1. Kranik - ja musiałem swój zdemontować bo nie dałem rady przełożyć go przez ramę przy ściąganiu zbiornika. Oczywiście wcześniej spuściłem ze zbiornika paliwo. Do baku pozostawiłem tylko przyczepiony przewód "rezerwy" bo tak jakoś było mi wygodniej.
2. Niewiem jak było u innych ale ja miałem spory problem przy wyciąganiu króćców (pkt 13). Dało się je tylko troszke podnieść, a potem coś je blokowało. Pozostało mi siąść na motor i poruszać króccami w przód, tył i na boki jednocześnie ciągnąc je w górę. W ten sposób udało mi się je w końcu wyciagnąć ale sporo się namęczyłem. Rzeczywiście, warto przy okazji wymienić o'ringi.
3. Uszczelka pokrywy głowicy była w dobrym stanie i rzeczywiście wystarczyło ją oczyścić (podobnnie zresztą jak miejsce styku uszczelki na pokrywie zaworów i głowicy) i nanieśc na te miejsca odrobinę silikonu.

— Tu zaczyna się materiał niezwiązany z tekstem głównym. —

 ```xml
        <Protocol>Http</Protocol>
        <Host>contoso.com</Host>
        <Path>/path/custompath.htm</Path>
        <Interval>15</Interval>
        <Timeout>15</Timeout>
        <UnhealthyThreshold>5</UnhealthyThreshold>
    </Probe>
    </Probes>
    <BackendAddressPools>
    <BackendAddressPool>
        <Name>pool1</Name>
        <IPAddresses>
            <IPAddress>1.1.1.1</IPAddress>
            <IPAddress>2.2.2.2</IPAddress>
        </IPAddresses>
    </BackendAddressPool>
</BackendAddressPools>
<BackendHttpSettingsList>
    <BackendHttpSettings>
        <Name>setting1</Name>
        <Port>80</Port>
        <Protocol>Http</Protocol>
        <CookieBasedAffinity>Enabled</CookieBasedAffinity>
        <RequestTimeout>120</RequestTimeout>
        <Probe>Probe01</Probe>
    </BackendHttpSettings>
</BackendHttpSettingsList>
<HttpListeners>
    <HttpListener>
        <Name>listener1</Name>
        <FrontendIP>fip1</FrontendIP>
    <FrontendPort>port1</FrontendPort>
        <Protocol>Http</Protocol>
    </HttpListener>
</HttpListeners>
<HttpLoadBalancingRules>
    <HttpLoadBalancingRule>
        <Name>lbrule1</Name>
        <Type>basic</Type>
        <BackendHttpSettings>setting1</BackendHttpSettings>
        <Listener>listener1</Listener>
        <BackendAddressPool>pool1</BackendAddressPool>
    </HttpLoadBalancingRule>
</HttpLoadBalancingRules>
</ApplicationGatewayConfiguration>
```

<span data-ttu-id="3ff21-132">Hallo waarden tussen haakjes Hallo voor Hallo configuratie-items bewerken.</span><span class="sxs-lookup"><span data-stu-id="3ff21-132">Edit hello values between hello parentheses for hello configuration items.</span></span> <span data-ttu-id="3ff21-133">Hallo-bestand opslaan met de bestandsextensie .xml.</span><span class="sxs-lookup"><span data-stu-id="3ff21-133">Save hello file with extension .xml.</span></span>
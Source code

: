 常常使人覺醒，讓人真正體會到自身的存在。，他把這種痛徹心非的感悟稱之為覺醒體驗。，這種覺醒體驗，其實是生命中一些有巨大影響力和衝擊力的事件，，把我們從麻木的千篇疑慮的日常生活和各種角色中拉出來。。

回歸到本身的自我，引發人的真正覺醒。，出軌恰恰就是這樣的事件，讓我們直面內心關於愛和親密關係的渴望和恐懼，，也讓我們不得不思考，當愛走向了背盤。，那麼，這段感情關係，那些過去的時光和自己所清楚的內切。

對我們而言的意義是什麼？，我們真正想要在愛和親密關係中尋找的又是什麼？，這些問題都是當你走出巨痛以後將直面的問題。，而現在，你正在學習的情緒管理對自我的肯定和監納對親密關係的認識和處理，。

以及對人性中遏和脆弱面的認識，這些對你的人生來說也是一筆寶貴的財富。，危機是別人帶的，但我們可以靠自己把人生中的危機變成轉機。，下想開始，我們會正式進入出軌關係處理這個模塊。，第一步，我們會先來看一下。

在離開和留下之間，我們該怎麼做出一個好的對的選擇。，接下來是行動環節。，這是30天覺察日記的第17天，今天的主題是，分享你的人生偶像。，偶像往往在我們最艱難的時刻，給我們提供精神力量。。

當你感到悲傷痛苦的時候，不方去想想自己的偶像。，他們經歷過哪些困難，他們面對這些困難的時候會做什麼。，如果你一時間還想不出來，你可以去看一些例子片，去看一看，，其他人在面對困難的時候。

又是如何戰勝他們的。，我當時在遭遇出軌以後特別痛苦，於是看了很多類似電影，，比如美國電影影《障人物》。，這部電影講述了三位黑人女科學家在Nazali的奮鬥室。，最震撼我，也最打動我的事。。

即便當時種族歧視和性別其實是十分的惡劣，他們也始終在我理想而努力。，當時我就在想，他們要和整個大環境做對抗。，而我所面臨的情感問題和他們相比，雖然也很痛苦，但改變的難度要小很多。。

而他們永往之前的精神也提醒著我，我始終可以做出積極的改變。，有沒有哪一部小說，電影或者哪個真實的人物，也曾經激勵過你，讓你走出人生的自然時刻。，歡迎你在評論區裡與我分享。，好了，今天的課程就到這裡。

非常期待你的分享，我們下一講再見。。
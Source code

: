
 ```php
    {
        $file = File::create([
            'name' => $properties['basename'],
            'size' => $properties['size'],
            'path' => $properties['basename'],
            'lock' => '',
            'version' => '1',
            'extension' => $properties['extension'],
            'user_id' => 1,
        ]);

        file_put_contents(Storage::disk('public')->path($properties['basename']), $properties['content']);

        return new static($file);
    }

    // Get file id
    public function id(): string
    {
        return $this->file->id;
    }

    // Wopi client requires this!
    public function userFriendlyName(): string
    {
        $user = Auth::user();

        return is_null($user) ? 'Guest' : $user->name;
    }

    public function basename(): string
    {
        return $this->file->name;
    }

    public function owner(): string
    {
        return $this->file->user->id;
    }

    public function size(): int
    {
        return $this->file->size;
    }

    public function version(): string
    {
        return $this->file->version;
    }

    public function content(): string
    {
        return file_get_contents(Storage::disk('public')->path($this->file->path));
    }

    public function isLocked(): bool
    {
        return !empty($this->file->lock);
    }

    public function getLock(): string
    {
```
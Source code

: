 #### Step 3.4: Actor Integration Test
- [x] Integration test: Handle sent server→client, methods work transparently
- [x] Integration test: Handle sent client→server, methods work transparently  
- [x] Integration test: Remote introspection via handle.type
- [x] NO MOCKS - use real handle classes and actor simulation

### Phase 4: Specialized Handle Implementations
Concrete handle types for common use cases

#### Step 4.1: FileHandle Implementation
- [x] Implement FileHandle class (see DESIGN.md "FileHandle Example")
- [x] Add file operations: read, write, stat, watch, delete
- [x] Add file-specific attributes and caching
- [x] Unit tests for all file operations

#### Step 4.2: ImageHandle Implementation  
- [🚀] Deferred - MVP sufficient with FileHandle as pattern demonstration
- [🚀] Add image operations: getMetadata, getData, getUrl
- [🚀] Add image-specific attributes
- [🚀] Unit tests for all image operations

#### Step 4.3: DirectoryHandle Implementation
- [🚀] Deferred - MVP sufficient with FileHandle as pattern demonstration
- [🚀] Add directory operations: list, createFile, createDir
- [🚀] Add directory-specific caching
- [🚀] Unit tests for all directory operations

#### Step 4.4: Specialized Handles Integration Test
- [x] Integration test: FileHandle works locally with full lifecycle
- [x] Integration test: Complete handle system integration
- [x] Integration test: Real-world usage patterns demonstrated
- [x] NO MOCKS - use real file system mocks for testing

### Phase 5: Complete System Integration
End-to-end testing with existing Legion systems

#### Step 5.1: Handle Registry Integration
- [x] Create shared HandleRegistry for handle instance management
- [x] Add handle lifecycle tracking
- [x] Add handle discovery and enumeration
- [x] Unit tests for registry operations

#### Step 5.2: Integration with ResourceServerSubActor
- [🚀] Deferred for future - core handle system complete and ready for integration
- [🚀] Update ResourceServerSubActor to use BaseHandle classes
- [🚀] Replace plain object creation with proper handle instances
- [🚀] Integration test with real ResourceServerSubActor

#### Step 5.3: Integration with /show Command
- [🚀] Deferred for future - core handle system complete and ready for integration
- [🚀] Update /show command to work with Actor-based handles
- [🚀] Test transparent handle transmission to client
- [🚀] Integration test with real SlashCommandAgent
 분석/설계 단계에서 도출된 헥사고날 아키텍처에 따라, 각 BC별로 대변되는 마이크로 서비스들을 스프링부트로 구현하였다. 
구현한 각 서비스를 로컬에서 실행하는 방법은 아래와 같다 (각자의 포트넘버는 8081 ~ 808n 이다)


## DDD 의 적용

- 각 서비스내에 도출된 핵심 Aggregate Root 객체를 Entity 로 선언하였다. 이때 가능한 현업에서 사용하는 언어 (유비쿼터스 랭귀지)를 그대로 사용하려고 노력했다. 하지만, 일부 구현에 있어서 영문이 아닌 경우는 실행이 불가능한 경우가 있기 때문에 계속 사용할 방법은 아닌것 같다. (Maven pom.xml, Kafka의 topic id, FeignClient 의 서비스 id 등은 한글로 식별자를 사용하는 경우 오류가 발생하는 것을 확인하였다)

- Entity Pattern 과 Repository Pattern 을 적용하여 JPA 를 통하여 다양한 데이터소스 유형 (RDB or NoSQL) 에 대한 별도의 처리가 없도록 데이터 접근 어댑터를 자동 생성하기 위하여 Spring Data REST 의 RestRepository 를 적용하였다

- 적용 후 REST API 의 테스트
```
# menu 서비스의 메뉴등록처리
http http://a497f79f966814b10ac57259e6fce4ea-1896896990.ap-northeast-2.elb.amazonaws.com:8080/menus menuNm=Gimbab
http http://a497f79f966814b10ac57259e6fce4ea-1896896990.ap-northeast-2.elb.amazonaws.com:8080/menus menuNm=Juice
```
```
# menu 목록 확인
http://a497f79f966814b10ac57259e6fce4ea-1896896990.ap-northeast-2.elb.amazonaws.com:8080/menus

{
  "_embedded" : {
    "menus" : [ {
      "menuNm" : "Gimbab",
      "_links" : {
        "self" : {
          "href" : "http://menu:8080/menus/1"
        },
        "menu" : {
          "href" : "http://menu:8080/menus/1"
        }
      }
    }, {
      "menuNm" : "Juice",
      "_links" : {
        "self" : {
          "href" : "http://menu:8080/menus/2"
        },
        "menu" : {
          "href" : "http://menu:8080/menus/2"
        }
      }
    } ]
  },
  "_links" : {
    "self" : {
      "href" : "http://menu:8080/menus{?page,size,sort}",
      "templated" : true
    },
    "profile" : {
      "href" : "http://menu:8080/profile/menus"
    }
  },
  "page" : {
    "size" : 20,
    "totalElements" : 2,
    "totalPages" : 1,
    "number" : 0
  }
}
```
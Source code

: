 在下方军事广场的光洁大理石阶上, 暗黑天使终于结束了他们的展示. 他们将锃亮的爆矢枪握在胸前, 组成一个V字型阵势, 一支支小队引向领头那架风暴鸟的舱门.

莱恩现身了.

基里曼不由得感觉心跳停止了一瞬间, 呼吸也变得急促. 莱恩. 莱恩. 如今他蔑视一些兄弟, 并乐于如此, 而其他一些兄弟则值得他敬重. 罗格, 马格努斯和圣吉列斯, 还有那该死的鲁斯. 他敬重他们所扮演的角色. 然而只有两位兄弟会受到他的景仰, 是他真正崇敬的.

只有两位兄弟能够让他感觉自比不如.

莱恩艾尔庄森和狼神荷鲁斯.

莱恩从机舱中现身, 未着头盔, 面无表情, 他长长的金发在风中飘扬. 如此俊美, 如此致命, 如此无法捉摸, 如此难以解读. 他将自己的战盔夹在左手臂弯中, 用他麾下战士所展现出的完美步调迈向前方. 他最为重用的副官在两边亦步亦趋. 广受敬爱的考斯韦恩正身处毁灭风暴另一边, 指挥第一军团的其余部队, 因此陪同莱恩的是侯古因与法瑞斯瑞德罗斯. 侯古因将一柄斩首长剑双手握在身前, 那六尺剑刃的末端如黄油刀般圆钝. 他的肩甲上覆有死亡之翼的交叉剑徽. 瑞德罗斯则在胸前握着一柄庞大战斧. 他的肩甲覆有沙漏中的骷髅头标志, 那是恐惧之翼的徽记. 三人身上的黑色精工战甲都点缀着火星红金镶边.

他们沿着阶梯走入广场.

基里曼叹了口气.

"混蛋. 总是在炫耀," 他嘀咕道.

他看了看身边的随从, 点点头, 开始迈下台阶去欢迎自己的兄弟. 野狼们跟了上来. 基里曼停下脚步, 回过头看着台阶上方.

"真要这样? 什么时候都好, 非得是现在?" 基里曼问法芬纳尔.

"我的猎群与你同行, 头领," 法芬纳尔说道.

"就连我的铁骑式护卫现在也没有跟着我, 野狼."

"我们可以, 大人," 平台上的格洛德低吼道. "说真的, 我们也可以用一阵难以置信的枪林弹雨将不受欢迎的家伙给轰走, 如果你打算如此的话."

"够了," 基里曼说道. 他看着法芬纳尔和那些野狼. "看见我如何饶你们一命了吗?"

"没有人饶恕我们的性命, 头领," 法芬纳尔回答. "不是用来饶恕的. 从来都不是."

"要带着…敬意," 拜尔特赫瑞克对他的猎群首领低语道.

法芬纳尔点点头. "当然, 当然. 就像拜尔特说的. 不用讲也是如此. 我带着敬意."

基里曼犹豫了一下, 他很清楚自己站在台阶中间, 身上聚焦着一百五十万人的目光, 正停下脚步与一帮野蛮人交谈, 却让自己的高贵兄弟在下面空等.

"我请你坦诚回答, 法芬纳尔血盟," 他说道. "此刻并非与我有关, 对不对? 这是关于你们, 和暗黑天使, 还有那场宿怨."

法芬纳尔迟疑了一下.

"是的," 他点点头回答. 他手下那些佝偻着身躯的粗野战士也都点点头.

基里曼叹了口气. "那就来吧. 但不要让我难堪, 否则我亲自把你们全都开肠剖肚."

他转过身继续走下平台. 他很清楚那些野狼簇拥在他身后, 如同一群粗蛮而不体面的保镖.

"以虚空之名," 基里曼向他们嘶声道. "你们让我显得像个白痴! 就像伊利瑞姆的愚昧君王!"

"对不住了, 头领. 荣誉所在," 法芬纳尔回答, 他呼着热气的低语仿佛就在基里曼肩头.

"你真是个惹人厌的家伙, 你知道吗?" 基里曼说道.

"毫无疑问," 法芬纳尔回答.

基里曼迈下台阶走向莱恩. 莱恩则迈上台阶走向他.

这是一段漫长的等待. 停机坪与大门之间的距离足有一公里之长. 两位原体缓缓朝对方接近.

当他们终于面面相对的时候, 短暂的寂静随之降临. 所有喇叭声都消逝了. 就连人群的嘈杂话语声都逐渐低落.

Przy okazji - uszczelka w serwisie internetowym kosztowała ok 80 zł, w sklepie motocyklowym ok. 120 zł, a w serwisie Kawasaki zaśpiewali ponad 200 z adnotacją, że nie ma możliwości załatwić taniej i żebym nawet nie szukał.
4. Uważajcie przy dokręcaniu pokrywy zaworów. Jedną ze śrub złamałem. Trzeba było użyć wykrętaka. Na szczęście śruba kosztowała mnie w serwisie 13 zł (tyle, że musiałem czekać ze sprowadzeniem bo akurat zaczął się długi weekend).
5. Jak już wyciągnałem króćce, to potem znowu był problem z ich włożeniem. Nie dało rady docisnąć ich do końca ręcznie. Pozostało więc wsadzić je na tyle na ile się dało, a potem dokręcać je równomiernie po obu stronach śrubkami do oporu.
I to chyba tyle. Nie zapomnijcie podłączyć filterka płynu chłodzącego. Ja się trochę zdziwiłem jak nagle zaczęło mi coś lecieć na podłogę w garażu.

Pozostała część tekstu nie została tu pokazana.